[Material provided — start]
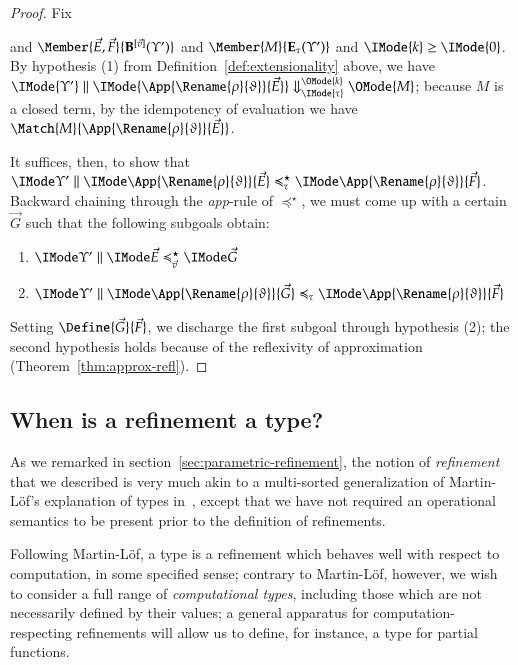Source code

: \documentclass[11pt]{article}
\theoremstyle{definition}
\theoremstyle{notation}
\theoremstyle{remark}
\numberwithin{equation}{section}
\newcommand\EvalN[5]{\IMode{#1}\parallel\IMode{#4}\Downarrow^{\OMode{#3}}_{\IMode{#2}}\OMode{#5}}
\newcommand\Exprs{\mathbf{E}}
\newcommand\BTms{\mathbf{B}}
\begin{document}
\begin{proof}
  Fix
  and $\Member{\vec{E},\vec{F}}{\BTms^{[\vec{v}]}(\Upsilon')}$ and
  $\Member{M}{\Exprs_\tau(\Upsilon')}$ and $\IMode{k}\geq\IMode{0}$.
  By hypothesis (1) from Definition~\ref{def:extensionality} above, we have
  $\EvalN{\Upsilon'}{\tau}{k}{\App{\Rename{\rho}{\vartheta}}{\vec{E}}}{M}$;
  because $M$ is a closed term, by the idempotency of evaluation we have
  $\Match{M}{\App{\Rename{\rho}{\vartheta}}{\vec{E}}}$.

  It suffices, then, to show that
  $\SBinRel{\preccurlyeq^\star_\tau}{\Upsilon'}{\App{\Rename{\rho}{\vartheta}}{\vec{E}}}{\App{\Rename{\rho}{\vartheta}}{\vec{F}}}$.
  Backward chaining through the \textit{app}-rule of $\preccurlyeq^\star$, we must
  come up with a certain $\vec{G}$ such that the following subgoals obtain:
  \begin{enumerate}
    \item $\SBinRel{\preccurlyeq^\star_{\vec{v}}}{\Upsilon'}{\vec{E}}{\vec{G}}$
    \item $\SBinRel{\preccurlyeq_\tau}{\Upsilon'}{\App{\Rename{\rho}{\vartheta}}{\vec{G}}}{\App{\Rename{\rho}{\vartheta}}{\vec{F}}}$
  \end{enumerate}

  Setting $\Define{\vec{G}}{\vec{F}}$, we discharge the first subgoal through
  hypothesis (2); the second hypothesis holds because of the reflexivity of
  approximation (Theorem~\ref{thm:approx-refl}).

\end{proof}

\subsection{When is a refinement a type?}

As we remarked in section~\ref{sec:parametric-refinement}, the notion of
\emph{refinement} that we described is very much akin to a multi-sorted
generalization of Martin-L\"of's explanation of types
in~\cite{martin-lof:1979}, except that we have not required an operational
semantics to be present prior to the definition of refinements.

Following Martin-L\"of, a type is a refinement which behaves well with respect
to computation, in some specified sense; contrary to Martin-L\"of, however, we wish to
consider a full range of \emph{computational types}, including those which are
not necessarily defined by their values; a general apparatus for
computation-respecting refinements will allow us to define, for instance, a
type for partial functions.
\end{document}
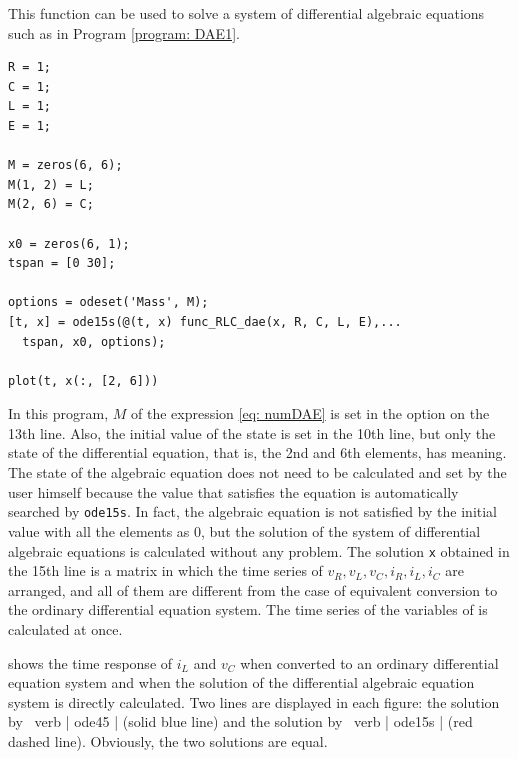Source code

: \documentclass[tombow,dvipdfmx]{corona-a5-1.1}
\begin{document}
\begin{例}
This function can be used to solve a system of differential algebraic equations such as in Program \nobreak\ref{program: DAE1}.

\smallskip
\begin{PROGRAMA}[count,title={main\_RLC\_dae.m}]\label{program:DAE1}
\begin{verbatim}
R = 1;
C = 1;
L = 1;
E = 1;

M = zeros(6, 6);
M(1, 2) = L;
M(2, 6) = C;

x0 = zeros(6, 1);
tspan = [0 30];

options = odeset('Mass', M);
[t, x] = ode15s(@(t, x) func_RLC_dae(x, R, C, L, E),...
  tspan, x0, options);

plot(t, x(:, [2, 6]))
\end{verbatim}
\end{PROGRAMA}


In this program, $M$ of the expression \ref{eq: numDAE} is set in the option on the 13th line.
Also, the initial value of the state is set in the 10th line, but only the state of the differential equation, that is, the 2nd and 6th elements, has meaning.
The state of the algebraic equation does not need to be calculated and set by the user himself because the value that satisfies the equation is automatically searched by \verb|ode15s|.
In fact, the algebraic equation is not satisfied by the initial value with all the elements as $0$, but the solution of the system of differential algebraic equations is calculated without any problem.
The solution \verb|x| obtained in the 15th line is a matrix in which the time series of $v_R, v_L, v_C, i_R, i_L, i_C$ are arranged, and all of them are different from the case of equivalent conversion to the ordinary differential equation system.
The time series of the variables of is calculated at once.

 shows the time response of $ i_L $ and $ v_C $ when converted to an ordinary differential equation system and when the solution of the differential algebraic equation system is directly calculated. Two lines are displayed in each figure: the solution by \ verb | ode45 | (solid blue line) and the solution by \ verb | ode15s | (red dashed line). Obviously, the two solutions are equal.



\end{例}
\end{document}
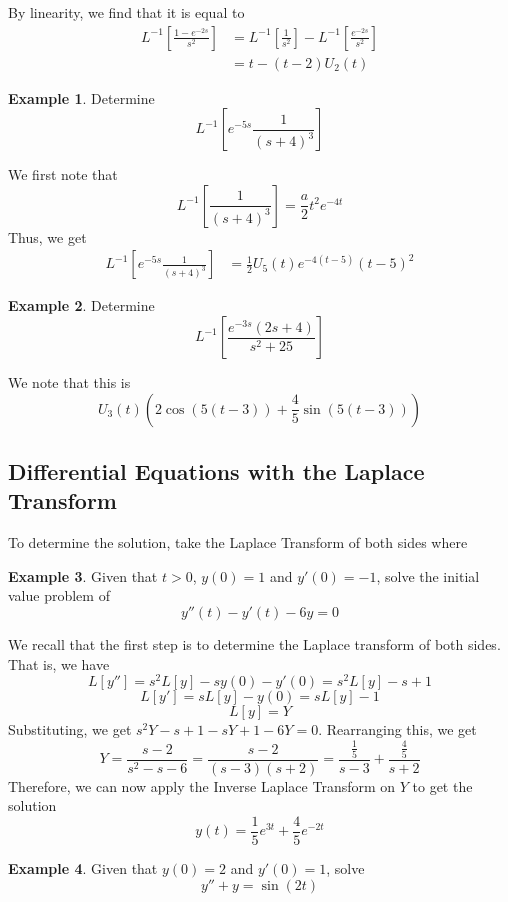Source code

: \documentclass[11pt]{article}
\theoremstyle{plain} %
\theoremstyle{definition}
\theoremstyle{example}
\newtheorem*{example}{Example}
\theoremstyle{remark}
\begin{document}
By linearity, we find that it is equal to 
\begin{align*}
 L^{-1}\left[\frac{1-e^{-2s}}{s^2}\right]&= L^{-1} \left[\frac{1}{s^2}\right] - L^{-1}\left[\frac{e^{-2s}}{s^2}\right] \\
&= t-(t-2)U_2(t)
\end{align*}

\begin{example}
Determine $$L^{-1}\left[e^{-5s}\frac{1}{(s+4)^3}\right]$$
\end{example}
We first note that $$L^{-1}\left[\frac{1}{(s+4)^3}\right] = \frac{a}{2}t^2e^{-4t}$$ Thus, we get
\begin{align*}
L^{-1}\left[e^{-5s}\frac{1}{(s+4)^3}\right] &= \frac{1}{2}U_5(t)e^{-4(t-5)}(t-5)^2
\end{align*}




\begin{example}
Determine $$L^{-1}\left[\frac{e^{-3s}(2s+4)}{s^2+25}\right]$$
\end{example}

We note that this is $$U_3(t)\left(2\cos(5(t-3)) + \frac{4}{5}\sin(5(t-3))\right)$$

\subsection{Differential Equations with the Laplace Transform}

To determine the solution, take the Laplace Transform of both sides where 

\begin{example}
Given that $t>0$, $y(0) = 1$ and $y'(0) = -1$, solve the initial value problem of $$y''(t) - y'(t) -6y = 0$$
\end{example}

We recall that the first step is to determine the Laplace transform of both sides. That is, we have $$L[y''] = s^2L[y] -sy(0) - y'(0) = s^2L[y]-s+1$$
$$L[y'] = sL[y] - y(0) = sL[y] - 1$$
$$L[y] = Y$$
Substituting, we get $s^2Y - s + 1 -sY + 1 -6Y = 0$. Rearranging this, we get $$Y = \frac{s-2}{s^2-s-6} = \frac{s-2}{(s-3)(s+2)}= \frac{\frac{1}{5}}{s-3} + \frac{\frac{4}{5}}{s+2}$$ Therefore, we can now apply the Inverse Laplace Transform on $Y$ to get the solution $$y(t) = \frac{1}{5}e^{3t}+\frac{4}{5}e^{-2t}$$

\begin{example}
Given that $y(0) = 2$ and $y'(0) = 1$, solve $$y'' + y = \sin(2t)$$
\end{example}
\end{document}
[Material provided — finish]
*Exercise details:* Could you copy out every record exactly, minus the pictures?

*Finished task:*
Source code

: \documentclass[11pt]{article}
\theoremstyle{definition}
\theoremstyle{notation}
\theoremstyle{remark}
\numberwithin{equation}{section}
\newcommand\EvalN[5]{\IMode{#1}\parallel\IMode{#4}\Downarrow^{\OMode{#3}}_{\IMode{#2}}\OMode{#5}}
\newcommand\Exprs{\mathbf{E}}
\newcommand\BTms{\mathbf{B}}
\begin{document}
\begin{proof}
  Fix
  and $\Member{\vec{E},\vec{F}}{\BTms^{[\vec{v}]}(\Upsilon')}$ and
  $\Member{M}{\Exprs_\tau(\Upsilon')}$ and $\IMode{k}\geq\IMode{0}$.
  By hypothesis (1) from Definition~\ref{def:extensionality} above, we have
  $\EvalN{\Upsilon'}{\tau}{k}{\App{\Rename{\rho}{\vartheta}}{\vec{E}}}{M}$;
  because $M$ is a closed term, by the idempotency of evaluation we have
  $\Match{M}{\App{\Rename{\rho}{\vartheta}}{\vec{E}}}$.

  It suffices, then, to show that
  $\SBinRel{\preccurlyeq^\star_\tau}{\Upsilon'}{\App{\Rename{\rho}{\vartheta}}{\vec{E}}}{\App{\Rename{\rho}{\vartheta}}{\vec{F}}}$.
  Backward chaining through the \textit{app}-rule of $\preccurlyeq^\star$, we must
  come up with a certain $\vec{G}$ such that the following subgoals obtain:
  \begin{enumerate}
    \item $\SBinRel{\preccurlyeq^\star_{\vec{v}}}{\Upsilon'}{\vec{E}}{\vec{G}}$
    \item $\SBinRel{\preccurlyeq_\tau}{\Upsilon'}{\App{\Rename{\rho}{\vartheta}}{\vec{G}}}{\App{\Rename{\rho}{\vartheta}}{\vec{F}}}$
  \end{enumerate}

  Setting $\Define{\vec{G}}{\vec{F}}$, we discharge the first subgoal through
  hypothesis (2); the second hypothesis holds because of the reflexivity of
  approximation (Theorem~\ref{thm:approx-refl}).

\end{proof}

\subsection{When is a refinement a type?}

As we remarked in section~\ref{sec:parametric-refinement}, the notion of
\emph{refinement} that we described is very much akin to a multi-sorted
generalization of Martin-L\"of's explanation of types
in~\cite{martin-lof:1979}, except that we have not required an operational
semantics to be present prior to the definition of refinements.

Following Martin-L\"of, a type is a refinement which behaves well with respect
to computation, in some specified sense; contrary to Martin-L\"of, however, we wish to
consider a full range of \emph{computational types}, including those which are
not necessarily defined by their values; a general apparatus for
computation-respecting refinements will allow us to define, for instance, a
type for partial functions.
\end{document}
Source code

: \documentclass[tombow,dvipdfmx]{corona-a5-1.1}
\begin{document}
\begin{例}
This function can be used to solve a system of differential algebraic equations such as in Program \nobreak\ref{program: DAE1}.

\smallskip
\begin{PROGRAMA}[count,title={main\_RLC\_dae.m}]\label{program:DAE1}
\begin{verbatim}
R = 1;
C = 1;
L = 1;
E = 1;

M = zeros(6, 6);
M(1, 2) = L;
M(2, 6) = C;

x0 = zeros(6, 1);
tspan = [0 30];

options = odeset('Mass', M);
[t, x] = ode15s(@(t, x) func_RLC_dae(x, R, C, L, E),...
  tspan, x0, options);

plot(t, x(:, [2, 6]))
\end{verbatim}
\end{PROGRAMA}


In this program, $M$ of the expression \ref{eq: numDAE} is set in the option on the 13th line.
Also, the initial value of the state is set in the 10th line, but only the state of the differential equation, that is, the 2nd and 6th elements, has meaning.
The state of the algebraic equation does not need to be calculated and set by the user himself because the value that satisfies the equation is automatically searched by \verb|ode15s|.
In fact, the algebraic equation is not satisfied by the initial value with all the elements as $0$, but the solution of the system of differential algebraic equations is calculated without any problem.
The solution \verb|x| obtained in the 15th line is a matrix in which the time series of $v_R, v_L, v_C, i_R, i_L, i_C$ are arranged, and all of them are different from the case of equivalent conversion to the ordinary differential equation system.
The time series of the variables of is calculated at once.

 shows the time response of $ i_L $ and $ v_C $ when converted to an ordinary differential equation system and when the solution of the differential algebraic equation system is directly calculated. Two lines are displayed in each figure: the solution by \ verb | ode45 | (solid blue line) and the solution by \ verb | ode15s | (red dashed line). Obviously, the two solutions are equal.



\end{例}
\end{document}
Source code

: \documentclass[11pt]{article}
\theoremstyle{plain} %
\theoremstyle{definition}
\theoremstyle{example}
\newtheorem*{example}{Example}
\theoremstyle{remark}
\begin{document}
By linearity, we find that it is equal to 
\begin{align*}
 L^{-1}\left[\frac{1-e^{-2s}}{s^2}\right]&= L^{-1} \left[\frac{1}{s^2}\right] - L^{-1}\left[\frac{e^{-2s}}{s^2}\right] \\
&= t-(t-2)U_2(t)
\end{align*}

\begin{example}
Determine $$L^{-1}\left[e^{-5s}\frac{1}{(s+4)^3}\right]$$
\end{example}
We first note that $$L^{-1}\left[\frac{1}{(s+4)^3}\right] = \frac{a}{2}t^2e^{-4t}$$ Thus, we get
\begin{align*}
L^{-1}\left[e^{-5s}\frac{1}{(s+4)^3}\right] &= \frac{1}{2}U_5(t)e^{-4(t-5)}(t-5)^2
\end{align*}




\begin{example}
Determine $$L^{-1}\left[\frac{e^{-3s}(2s+4)}{s^2+25}\right]$$
\end{example}

We note that this is $$U_3(t)\left(2\cos(5(t-3)) + \frac{4}{5}\sin(5(t-3))\right)$$

\subsection{Differential Equations with the Laplace Transform}

To determine the solution, take the Laplace Transform of both sides where 

\begin{example}
Given that $t>0$, $y(0) = 1$ and $y'(0) = -1$, solve the initial value problem of $$y''(t) - y'(t) -6y = 0$$
\end{example}

We recall that the first step is to determine the Laplace transform of both sides. That is, we have $$L[y''] = s^2L[y] -sy(0) - y'(0) = s^2L[y]-s+1$$
$$L[y'] = sL[y] - y(0) = sL[y] - 1$$
$$L[y] = Y$$
Substituting, we get $s^2Y - s + 1 -sY + 1 -6Y = 0$. Rearranging this, we get $$Y = \frac{s-2}{s^2-s-6} = \frac{s-2}{(s-3)(s+2)}= \frac{\frac{1}{5}}{s-3} + \frac{\frac{4}{5}}{s+2}$$ Therefore, we can now apply the Inverse Laplace Transform on $Y$ to get the solution $$y(t) = \frac{1}{5}e^{3t}+\frac{4}{5}e^{-2t}$$

\begin{example}
Given that $y(0) = 2$ and $y'(0) = 1$, solve $$y'' + y = \sin(2t)$$
\end{example}
\end{document}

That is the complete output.